No Federal representatives were available to comment.

Soontill Alien Artefacts to Be Auctioned at Ngurii

Soontill is back in the news this week as fresh rumours have surfaced of alien items hitting the market in Ngurii.

It's been nearly two decades since Gallagher Restoration's auction of Soontill relics was discovered to be merely an outrageous publicity stunt. Although many high profile individuals were left red faced after the Phekda auction, most notably the band Jjagged Bbanner, it seems people still want to believe in the Thargoid legend. Indeed, several familiar names have already come forward enquiring about the new finds.

What gives the latest rumours more credence than previous claims is the fact that the source of the alien items is not just one individual or one group, but several different lone wolf pilots.
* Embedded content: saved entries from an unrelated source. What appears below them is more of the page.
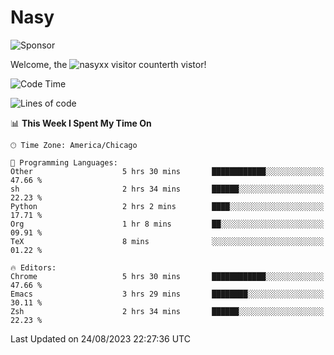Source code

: # Nasy

<!--
<p align="center">
<img height="200" src="https://github-readme-stats.vercel.app/api?username=nasyxx&count_private=true&show_icons=true&theme=dracula&include_all_commits=true"/>
<img height="200" src="https://github-readme-stats.vercel.app/api/top-langs/?username=nasyxx&theme=dracula&hide=html,jupyter+notebook&count_private=true&show_icons=true"/>
</p>

  
----------------
-->

![Sponsor](https://img.shields.io/static/v1.svg?label=Sponsor&message=%E2%9D%A4&logo=GitHub&style=flat&color=pink)
 
Welcome, the ![nasyxx visitor counter](https://count.getloli.com/get/@nasyxx?theme=rule34)th vistor!
 
<!--START_SECTION:waka-->
![Code Time](http://img.shields.io/badge/Code%20Time-3%2C660%20hrs%207%20mins-blue)

![Lines of code](https://img.shields.io/badge/From%20Hello%20World%20I%27ve%20Written-6.3%20million%20lines%20of%20code-blue)

📊 **This Week I Spent My Time On** 

```text
🕑︎ Time Zone: America/Chicago

💬 Programming Languages: 
Other                    5 hrs 30 mins       ████████████░░░░░░░░░░░░░   47.66 % 
sh                       2 hrs 34 mins       ██████░░░░░░░░░░░░░░░░░░░   22.23 % 
Python                   2 hrs 2 mins        ████░░░░░░░░░░░░░░░░░░░░░   17.71 % 
Org                      1 hr 8 mins         ██░░░░░░░░░░░░░░░░░░░░░░░   09.91 % 
TeX                      8 mins              ░░░░░░░░░░░░░░░░░░░░░░░░░   01.22 % 

🔥 Editors: 
Chrome                   5 hrs 30 mins       ████████████░░░░░░░░░░░░░   47.66 % 
Emacs                    3 hrs 29 mins       ████████░░░░░░░░░░░░░░░░░   30.11 % 
Zsh                      2 hrs 34 mins       ██████░░░░░░░░░░░░░░░░░░░   22.23 % 
```


 Last Updated on 24/08/2023 22:27:36 UTC
<!--END_SECTION:waka-->

<!-- ![visitors](https://visitor-badge.laobi.icu/badge?page_id=nasyxx.nasyxx) -->
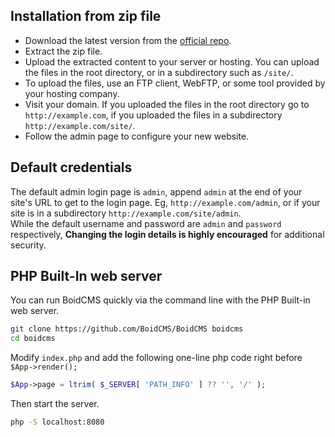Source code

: ## Installation from zip file
- Download the latest version from the [official repo](https://github.com/BoidCMS/BoidCMS).
- Extract the zip file.
- Upload the extracted content to your server or hosting. You can upload the files in the root directory, or in a subdirectory such as `/site/`.
- To upload the files, use an FTP client, WebFTP, or some tool provided by your hosting company.
- Visit your domain. If you uploaded the files in the root directory go to `http://example.com`, if you uploaded the files in a subdirectory `http://example.com/site/`.
- Follow the admin page to configure your new website.

## Default credentials
The default admin login page is `admin`, append `admin` at the end of your site's URL to get to the login page. Eg, `http://example.com/admin`, or if your site is in a subdirectory `http://example.com/site/admin`.     
While the default username and password are `admin` and `password` respectively, **Changing the login details is highly encouraged** for additional security.

## PHP Built-In web server
You can run BoidCMS quickly via the command line with the PHP Built-in web server. <!--and the plugin [Localhost](https://github.com/BoidCMS/localhost).-->

```bash
git clone https://github.com/BoidCMS/BoidCMS boidcms
cd boidcms
```

Modify `index.php` and add the following one-line php code right before `$App->render();`

```php
$App->page = ltrim( $_SERVER[ 'PATH_INFO' ] ?? '', '/' );
```

Then start the server.
```bash
php -S localhost:8080
```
Is this another hoax? Another stunt?

Federation Withdraws from Panem

Following on from the deployment of Federal aid to the beleaguered farmers of Panem, President Halsey has today announced her intention to recall all Federal forces from Kappa Fornacis.

The President has said of this:

"I am pleased with how our marines turned aid workers were able to help restore order to Panem so quickly - exemplary of what the Federation can offer its allies."

The leader of the Kappa Fornacis Farmer's Association, Georgia Algeria, has denounced the Federation's efforts. He said to gathered reporters:

"Don't be fooled by the Federation. They're liars! This is just window dressing. They bully us, they burn us - now they try to buy us. Well we ain't scared and we ain't for sale. We say what happens on Panem, and we say Onionhead will live on!"


Rejuvenation of Kappa Fornacis Underway

While protests on Mars continue, things are looking up for the beleaguered people of Kappa Fornacis, as Federal support agencies have begun delivering aid packages to those affected by the recent bombardment of the Onionhead fields on Panem. One of the protesters on the steps of Congress jeered at this.

"It is a cynical ploy to undo the bad publicity from the bombing. The Federal Navy should never have attacked a peaceful planet - the farmers were taking advantage of a naturally occurring crop."

Entrepreneurial commanders looking to capitalise on the federal grant to rebuild Kappa Fornacis are being asked to source Agricultural Medicine, Crop Harvesters, Terrain Enrichment Systems and as much Biowaste as possible. All goods should be delivered to the logistics centre aboard Harvestport.

Georgio Algeria of the Farmer's Union on Panem said:

"We did OK from Onionhead. Here and on Luca. We're here to stay. Keep your stinking aid. Be happy. Onionhead helps!"

Lucan Onionhead Declared an Illegal Narcotic

After a week of hurried testing and rushed legislation, finally Lucan Onionhead has been declared an illegal narcotic in all sectors of Federal space. This new statute was rushed onto the books in response to the appearance of a new, slightly modified strain of Onionhead in the Tanmark system.

Onionhead has proven to be a contentious issue among Federal communities over the last few months. The drug is extremely popular among young adults, with many claiming the use of Onionhead is completely harmless.

President Halsey disagrees, pointing to reports by respected Federal scientists that warn of the dangers associated with the popular narcotic. Evidence collected by Federal scientists supposedly suggests the neurological damage being done by the drug not only causes severe impairment of judgement in the short term, but that it may also cause amyloid plaques to form throughout the brains of long term users. Such studies have yet to be made available to the public.